- _WHAT TO DO_: Say how many lines in the records hold "require". Nothing but the number should be given.

- _EXERCISE MATERIALS_:
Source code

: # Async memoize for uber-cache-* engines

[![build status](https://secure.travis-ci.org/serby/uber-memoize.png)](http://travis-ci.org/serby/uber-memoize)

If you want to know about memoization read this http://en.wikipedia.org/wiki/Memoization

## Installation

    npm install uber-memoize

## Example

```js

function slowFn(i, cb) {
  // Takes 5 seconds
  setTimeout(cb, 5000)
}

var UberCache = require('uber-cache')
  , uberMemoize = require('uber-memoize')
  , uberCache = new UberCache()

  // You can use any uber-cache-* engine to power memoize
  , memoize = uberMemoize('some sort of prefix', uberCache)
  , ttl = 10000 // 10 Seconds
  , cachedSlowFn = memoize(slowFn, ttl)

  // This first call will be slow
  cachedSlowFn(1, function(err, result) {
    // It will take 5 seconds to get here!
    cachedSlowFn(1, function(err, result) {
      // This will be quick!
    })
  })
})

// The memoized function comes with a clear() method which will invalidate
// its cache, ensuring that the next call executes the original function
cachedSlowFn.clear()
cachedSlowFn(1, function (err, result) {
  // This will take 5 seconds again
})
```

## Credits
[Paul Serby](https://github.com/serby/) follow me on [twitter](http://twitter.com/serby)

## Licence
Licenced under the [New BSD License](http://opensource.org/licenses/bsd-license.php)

- _PROBLEM SOLUTION_: 2